> _TASK DESCRIPTION_: Copy out every record that follows, word for word.

>>>

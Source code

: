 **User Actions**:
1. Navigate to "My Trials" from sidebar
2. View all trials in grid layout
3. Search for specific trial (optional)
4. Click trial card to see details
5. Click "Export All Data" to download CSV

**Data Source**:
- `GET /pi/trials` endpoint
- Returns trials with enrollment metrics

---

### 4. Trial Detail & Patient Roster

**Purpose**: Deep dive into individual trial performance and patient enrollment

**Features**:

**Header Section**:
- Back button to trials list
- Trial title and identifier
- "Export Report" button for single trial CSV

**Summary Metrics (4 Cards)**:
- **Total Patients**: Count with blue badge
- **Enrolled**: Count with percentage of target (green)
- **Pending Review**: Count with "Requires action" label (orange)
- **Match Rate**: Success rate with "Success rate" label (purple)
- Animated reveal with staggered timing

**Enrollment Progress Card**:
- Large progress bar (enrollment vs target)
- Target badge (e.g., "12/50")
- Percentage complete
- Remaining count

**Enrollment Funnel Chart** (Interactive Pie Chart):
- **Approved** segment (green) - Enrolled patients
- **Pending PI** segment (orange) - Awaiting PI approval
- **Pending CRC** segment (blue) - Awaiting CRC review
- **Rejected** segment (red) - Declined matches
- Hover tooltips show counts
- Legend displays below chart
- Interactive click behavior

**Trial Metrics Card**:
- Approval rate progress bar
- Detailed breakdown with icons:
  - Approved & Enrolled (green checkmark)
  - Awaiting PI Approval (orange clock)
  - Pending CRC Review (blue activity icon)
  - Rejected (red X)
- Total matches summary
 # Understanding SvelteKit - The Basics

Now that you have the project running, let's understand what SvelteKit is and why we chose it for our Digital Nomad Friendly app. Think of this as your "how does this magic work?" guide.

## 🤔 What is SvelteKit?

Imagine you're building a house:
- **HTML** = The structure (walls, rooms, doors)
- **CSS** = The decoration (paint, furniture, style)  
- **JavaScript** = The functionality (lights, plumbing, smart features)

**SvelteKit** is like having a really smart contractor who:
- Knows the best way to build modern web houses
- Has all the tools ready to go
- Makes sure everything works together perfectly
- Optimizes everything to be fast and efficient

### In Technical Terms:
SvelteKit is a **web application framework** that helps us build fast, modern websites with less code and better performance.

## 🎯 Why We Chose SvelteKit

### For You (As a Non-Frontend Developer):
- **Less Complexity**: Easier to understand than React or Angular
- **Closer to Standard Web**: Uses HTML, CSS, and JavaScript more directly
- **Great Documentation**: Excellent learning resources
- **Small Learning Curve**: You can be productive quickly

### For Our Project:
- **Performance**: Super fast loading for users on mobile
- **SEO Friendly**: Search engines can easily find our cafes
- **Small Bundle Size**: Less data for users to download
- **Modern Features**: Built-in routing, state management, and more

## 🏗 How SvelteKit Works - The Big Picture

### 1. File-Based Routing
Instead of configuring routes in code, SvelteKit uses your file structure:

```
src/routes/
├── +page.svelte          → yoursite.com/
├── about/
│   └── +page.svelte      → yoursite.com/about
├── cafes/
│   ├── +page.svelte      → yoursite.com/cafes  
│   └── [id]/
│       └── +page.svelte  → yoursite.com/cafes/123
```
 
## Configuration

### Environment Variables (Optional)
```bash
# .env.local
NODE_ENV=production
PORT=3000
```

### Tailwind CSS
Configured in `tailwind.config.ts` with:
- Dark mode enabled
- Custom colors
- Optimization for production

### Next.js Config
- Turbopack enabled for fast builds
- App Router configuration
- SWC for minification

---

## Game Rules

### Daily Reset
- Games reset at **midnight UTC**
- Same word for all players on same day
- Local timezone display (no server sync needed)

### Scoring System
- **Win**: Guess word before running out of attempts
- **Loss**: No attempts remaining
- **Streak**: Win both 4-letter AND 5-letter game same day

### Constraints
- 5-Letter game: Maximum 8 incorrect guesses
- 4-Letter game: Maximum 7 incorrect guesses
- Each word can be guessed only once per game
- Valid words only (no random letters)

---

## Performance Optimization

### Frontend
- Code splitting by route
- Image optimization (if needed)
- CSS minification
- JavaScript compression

<<<

> _REPLY TO THE EXERCISE_:
Source code

: **User Actions**:
1. Navigate to "My Trials" from sidebar
2. View all trials in grid layout
3. Search for specific trial (optional)
4. Click trial card to see details
5. Click "Export All Data" to download CSV

**Data Source**:
- `GET /pi/trials` endpoint
- Returns trials with enrollment metrics

---

### 4. Trial Detail & Patient Roster

**Purpose**: Deep dive into individual trial performance and patient enrollment

**Features**:

**Header Section**:
- Back button to trials list
- Trial title and identifier
- "Export Report" button for single trial CSV

**Summary Metrics (4 Cards)**:
- **Total Patients**: Count with blue badge
- **Enrolled**: Count with percentage of target (green)
- **Pending Review**: Count with "Requires action" label (orange)
- **Match Rate**: Success rate with "Success rate" label (purple)
- Animated reveal with staggered timing

**Enrollment Progress Card**:
- Large progress bar (enrollment vs target)
- Target badge (e.g., "12/50")
- Percentage complete
- Remaining count

**Enrollment Funnel Chart** (Interactive Pie Chart):
- **Approved** segment (green) - Enrolled patients
- **Pending PI** segment (orange) - Awaiting PI approval
- **Pending CRC** segment (blue) - Awaiting CRC review
- **Rejected** segment (red) - Declined matches
- Hover tooltips show counts
- Legend displays below chart
- Interactive click behavior

**Trial Metrics Card**:
- Approval rate progress bar
- Detailed breakdown with icons:
  - Approved & Enrolled (green checkmark)
  - Awaiting PI Approval (orange clock)
  - Pending CRC Review (blue activity icon)
  - Rejected (red X)
- Total matches summary
 # Understanding SvelteKit - The Basics

Now that you have the project running, let's understand what SvelteKit is and why we chose it for our Digital Nomad Friendly app. Think of this as your "how does this magic work?" guide.

## 🤔 What is SvelteKit?

Imagine you're building a house:
- **HTML** = The structure (walls, rooms, doors)
- **CSS** = The decoration (paint, furniture, style)  
- **JavaScript** = The functionality (lights, plumbing, smart features)

**SvelteKit** is like having a really smart contractor who:
- Knows the best way to build modern web houses
- Has all the tools ready to go
- Makes sure everything works together perfectly
- Optimizes everything to be fast and efficient

### In Technical Terms:
SvelteKit is a **web application framework** that helps us build fast, modern websites with less code and better performance.

## 🎯 Why We Chose SvelteKit

### For You (As a Non-Frontend Developer):
- **Less Complexity**: Easier to understand than React or Angular
- **Closer to Standard Web**: Uses HTML, CSS, and JavaScript more directly
- **Great Documentation**: Excellent learning resources
- **Small Learning Curve**: You can be productive quickly

### For Our Project:
- **Performance**: Super fast loading for users on mobile
- **SEO Friendly**: Search engines can easily find our cafes
- **Small Bundle Size**: Less data for users to download
- **Modern Features**: Built-in routing, state management, and more

## 🏗 How SvelteKit Works - The Big Picture

### 1. File-Based Routing
Instead of configuring routes in code, SvelteKit uses your file structure:

```
src/routes/
├── +page.svelte          → yoursite.com/
├── about/
│   └── +page.svelte      → yoursite.com/about
├── cafes/
│   ├── +page.svelte      → yoursite.com/cafes  
│   └── [id]/
│       └── +page.svelte  → yoursite.com/cafes/123
```
 
## Configuration

### Environment Variables (Optional)
```bash
# .env.local
NODE_ENV=production
PORT=3000
```

### Tailwind CSS
Configured in `tailwind.config.ts` with:
- Dark mode enabled
- Custom colors
- Optimization for production

### Next.js Config
- Turbopack enabled for fast builds
- App Router configuration
- SWC for minification

---

## Game Rules

### Daily Reset
- Games reset at **midnight UTC**
- Same word for all players on same day
- Local timezone display (no server sync needed)

### Scoring System
- **Win**: Guess word before running out of attempts
- **Loss**: No attempts remaining
- **Streak**: Win both 4-letter AND 5-letter game same day

### Constraints
- 5-Letter game: Maximum 8 incorrect guesses
- 4-Letter game: Maximum 7 incorrect guesses
- Each word can be guessed only once per game
- Valid words only (no random letters)

---

## Performance Optimization

### Frontend
- Code splitting by route
- Image optimization (if needed)
- CSS minification
- JavaScript compression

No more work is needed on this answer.